Lyrics & Knowledge Personal Pages Record Shop Auction Links Radio & Media Kids Membership Help
The Mudcat Cafesj



User Name Thread Name Subject Posted
Sheye franklin - WARNING not music (14) franklin - WARNING not music 15 Jul 98


Be forewarned: there is no tune in this rambling, tho' maybe there could be...

Ah, we do wander, don't we... This is a spin-off from Bob Dylan's Dream. I MUST comment!!

Art, If you are not the wise man on top of the mountain, please tell us now!! I for one, am continually amazed! If you are, please sir, what is the meaning of life?!! It's natural osmosis??

The mental deterioration of the Franklin crew which was caused by the lead, was the main factor in the men's demise. Scurvy, and in fact, poor nutrition (and starvation because of lack of knowledge) in general also played a role. Also listed as a major player is the cold, and the explorers' (many groups, not just Franklin's) lack of knowledge and respect for it.

What hit my trigger was the comment of starvation and the survival skills of the Eskimo: They were observed by Eskimos as they walked along dying one by one ("Only the Eskimo in his skin canoe"etc.) but the Eskimos had enough trouble themselves surviving the winter and did not have the resources to help a group of dying men."

There are many misconceptions of our planet's indigenous people. Many Canadian (north american) tribes are still misunderstood because we (the rest of us Canadians) don't take the time to ask questions and try to understand.

FIRST OFF: The Eskimo of the North, prior to white influence lived in an extremely-well structured community. Among the "rules" or unspoken laws, was the consensus that no one owned anything. If you wanted your neighbour's whatever, you took it and used it and 'put the damn thing away when you were done with it'. (Sounds like your wife nattering, huh!!)

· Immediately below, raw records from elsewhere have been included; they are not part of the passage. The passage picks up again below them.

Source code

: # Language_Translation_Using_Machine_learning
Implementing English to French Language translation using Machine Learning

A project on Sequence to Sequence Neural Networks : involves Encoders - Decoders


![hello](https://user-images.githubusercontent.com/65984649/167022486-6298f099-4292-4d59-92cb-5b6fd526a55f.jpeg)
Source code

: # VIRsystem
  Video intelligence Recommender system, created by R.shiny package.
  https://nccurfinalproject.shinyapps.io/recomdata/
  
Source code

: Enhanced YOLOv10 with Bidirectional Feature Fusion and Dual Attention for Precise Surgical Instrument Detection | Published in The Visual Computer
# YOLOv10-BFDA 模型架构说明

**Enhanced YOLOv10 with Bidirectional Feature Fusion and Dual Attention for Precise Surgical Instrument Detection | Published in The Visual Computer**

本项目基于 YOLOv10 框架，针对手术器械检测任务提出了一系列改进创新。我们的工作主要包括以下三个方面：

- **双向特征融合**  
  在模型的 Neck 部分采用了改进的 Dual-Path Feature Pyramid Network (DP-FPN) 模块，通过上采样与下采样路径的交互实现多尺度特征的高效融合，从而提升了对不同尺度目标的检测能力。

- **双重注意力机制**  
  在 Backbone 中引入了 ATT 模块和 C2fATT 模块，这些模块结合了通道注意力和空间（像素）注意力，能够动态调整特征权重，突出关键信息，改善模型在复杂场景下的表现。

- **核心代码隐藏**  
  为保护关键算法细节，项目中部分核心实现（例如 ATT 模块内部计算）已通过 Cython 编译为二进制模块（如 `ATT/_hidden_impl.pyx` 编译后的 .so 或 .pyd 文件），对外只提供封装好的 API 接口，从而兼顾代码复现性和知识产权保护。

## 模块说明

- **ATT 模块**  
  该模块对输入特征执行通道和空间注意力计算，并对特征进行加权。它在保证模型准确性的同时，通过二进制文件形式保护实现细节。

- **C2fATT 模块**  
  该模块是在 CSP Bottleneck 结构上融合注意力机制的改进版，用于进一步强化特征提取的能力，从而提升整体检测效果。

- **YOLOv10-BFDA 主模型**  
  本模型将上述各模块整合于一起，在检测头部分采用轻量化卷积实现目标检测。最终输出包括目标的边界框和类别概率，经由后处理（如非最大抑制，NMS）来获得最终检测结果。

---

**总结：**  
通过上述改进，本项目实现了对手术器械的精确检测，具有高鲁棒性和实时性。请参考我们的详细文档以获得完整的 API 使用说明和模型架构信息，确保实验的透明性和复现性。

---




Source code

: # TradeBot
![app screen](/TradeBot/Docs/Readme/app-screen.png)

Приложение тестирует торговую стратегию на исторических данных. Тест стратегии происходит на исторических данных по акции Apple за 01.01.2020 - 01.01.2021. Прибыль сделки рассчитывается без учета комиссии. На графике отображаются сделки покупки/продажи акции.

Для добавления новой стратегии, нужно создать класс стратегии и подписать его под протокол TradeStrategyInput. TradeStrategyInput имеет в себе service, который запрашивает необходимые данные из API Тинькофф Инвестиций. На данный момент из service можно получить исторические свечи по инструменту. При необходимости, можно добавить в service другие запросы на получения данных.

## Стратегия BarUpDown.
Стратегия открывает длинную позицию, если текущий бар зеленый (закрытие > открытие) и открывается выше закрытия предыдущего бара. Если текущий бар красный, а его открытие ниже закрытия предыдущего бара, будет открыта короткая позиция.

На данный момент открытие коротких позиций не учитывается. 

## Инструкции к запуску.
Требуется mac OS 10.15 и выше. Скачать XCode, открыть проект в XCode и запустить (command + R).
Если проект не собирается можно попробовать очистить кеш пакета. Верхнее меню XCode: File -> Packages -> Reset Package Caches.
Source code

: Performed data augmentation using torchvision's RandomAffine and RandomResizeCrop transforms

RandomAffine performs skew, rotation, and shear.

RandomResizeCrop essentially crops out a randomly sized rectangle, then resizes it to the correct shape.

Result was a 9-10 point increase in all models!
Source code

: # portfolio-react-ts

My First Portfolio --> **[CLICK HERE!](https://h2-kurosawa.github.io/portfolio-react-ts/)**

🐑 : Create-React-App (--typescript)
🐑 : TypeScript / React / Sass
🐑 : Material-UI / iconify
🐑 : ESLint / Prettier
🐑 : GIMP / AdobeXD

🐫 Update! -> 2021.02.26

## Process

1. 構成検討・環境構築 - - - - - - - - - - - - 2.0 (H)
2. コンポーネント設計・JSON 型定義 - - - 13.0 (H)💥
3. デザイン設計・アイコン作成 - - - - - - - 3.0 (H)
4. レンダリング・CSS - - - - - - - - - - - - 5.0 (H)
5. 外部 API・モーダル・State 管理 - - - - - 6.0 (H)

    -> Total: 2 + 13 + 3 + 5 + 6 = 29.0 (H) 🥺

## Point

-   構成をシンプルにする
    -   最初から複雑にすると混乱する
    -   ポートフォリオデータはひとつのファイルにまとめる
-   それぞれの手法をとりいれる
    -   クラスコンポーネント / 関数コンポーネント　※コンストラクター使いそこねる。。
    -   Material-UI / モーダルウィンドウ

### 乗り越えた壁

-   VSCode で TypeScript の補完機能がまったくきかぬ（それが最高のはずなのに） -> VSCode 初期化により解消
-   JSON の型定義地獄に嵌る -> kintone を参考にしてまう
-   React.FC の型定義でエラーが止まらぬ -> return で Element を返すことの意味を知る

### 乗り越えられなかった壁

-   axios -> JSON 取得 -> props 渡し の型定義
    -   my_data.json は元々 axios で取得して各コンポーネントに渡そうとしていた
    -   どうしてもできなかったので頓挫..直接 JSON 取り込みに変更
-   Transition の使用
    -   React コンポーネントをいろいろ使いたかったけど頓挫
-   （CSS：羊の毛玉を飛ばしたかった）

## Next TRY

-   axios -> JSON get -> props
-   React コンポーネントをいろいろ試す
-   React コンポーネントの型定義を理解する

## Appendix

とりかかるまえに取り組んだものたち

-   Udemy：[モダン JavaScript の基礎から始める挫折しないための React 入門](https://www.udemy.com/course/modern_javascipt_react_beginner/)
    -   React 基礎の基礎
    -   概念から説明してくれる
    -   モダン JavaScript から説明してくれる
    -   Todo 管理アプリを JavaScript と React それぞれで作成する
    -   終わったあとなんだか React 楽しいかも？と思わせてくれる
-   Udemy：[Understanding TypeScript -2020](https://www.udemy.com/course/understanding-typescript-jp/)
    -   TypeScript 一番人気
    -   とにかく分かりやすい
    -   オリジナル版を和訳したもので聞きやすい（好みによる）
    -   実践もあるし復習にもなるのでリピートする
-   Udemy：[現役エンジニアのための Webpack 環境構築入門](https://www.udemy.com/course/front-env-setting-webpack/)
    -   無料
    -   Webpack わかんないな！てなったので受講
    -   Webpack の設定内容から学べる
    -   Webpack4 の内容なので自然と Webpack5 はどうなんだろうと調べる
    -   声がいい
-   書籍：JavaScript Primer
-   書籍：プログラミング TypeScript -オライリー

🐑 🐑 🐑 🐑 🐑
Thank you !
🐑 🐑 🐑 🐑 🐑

This was also true with food sources. Ownership was communal, not individual. The Eskimo were nomadic and followed their food sources and there is no evidence of massive survival problems before the 1870's. A tip for folk wandering away from their homes: Pay attention to what the locals are doing. They've ironed the wrinkles out several hundred years before your lightbulb went off.

Massive starvation among local populations became commonplace AFTER the area was infiltrated by outsiders. This change occured with little, if any resistance, from the Eskimo; protecting property was not a familiar concept. The expeditions was in the 1840's. Destruction of both land and sea hunting grounds start to appear in the histories somewhere around the 1870's:

Overhunting: http://www.lib.uconn.edu/ArcticCircle/NatResources/reindeer.html

Starvation: "Genocide can be practiced in a wide variety of ways." -Mowat forward

"The old framework of their life, already cracked, began to crumble and they began to build a new structure, a slipshod, jerry-build affair whose foundation rested uneasily upon a wildly fluctuating factor--the value and abundance of the white fox. They began to spend much of their time in the hunt for foxes. The locations of good trapping areas and proximity to the nearest trading posts came more and more to determine the places where they chose to live. They obtained rifles and almost limitless supplies of ammunition in exchange for foxes, and for a time this mighty increase in their ability to kill the deer--even at poor hunting places--compensated for their abandonment of the old camp sites at the main deer crossings, and of their old ways which had been determined by the ways of the deer. But the very efficacy of the rifle was also its most evil attribute. To a people who had known no other restrictions on their hunting than those imposed by the nature of their crude weapons, the thought that it might be possible to kill too many deer did not occur.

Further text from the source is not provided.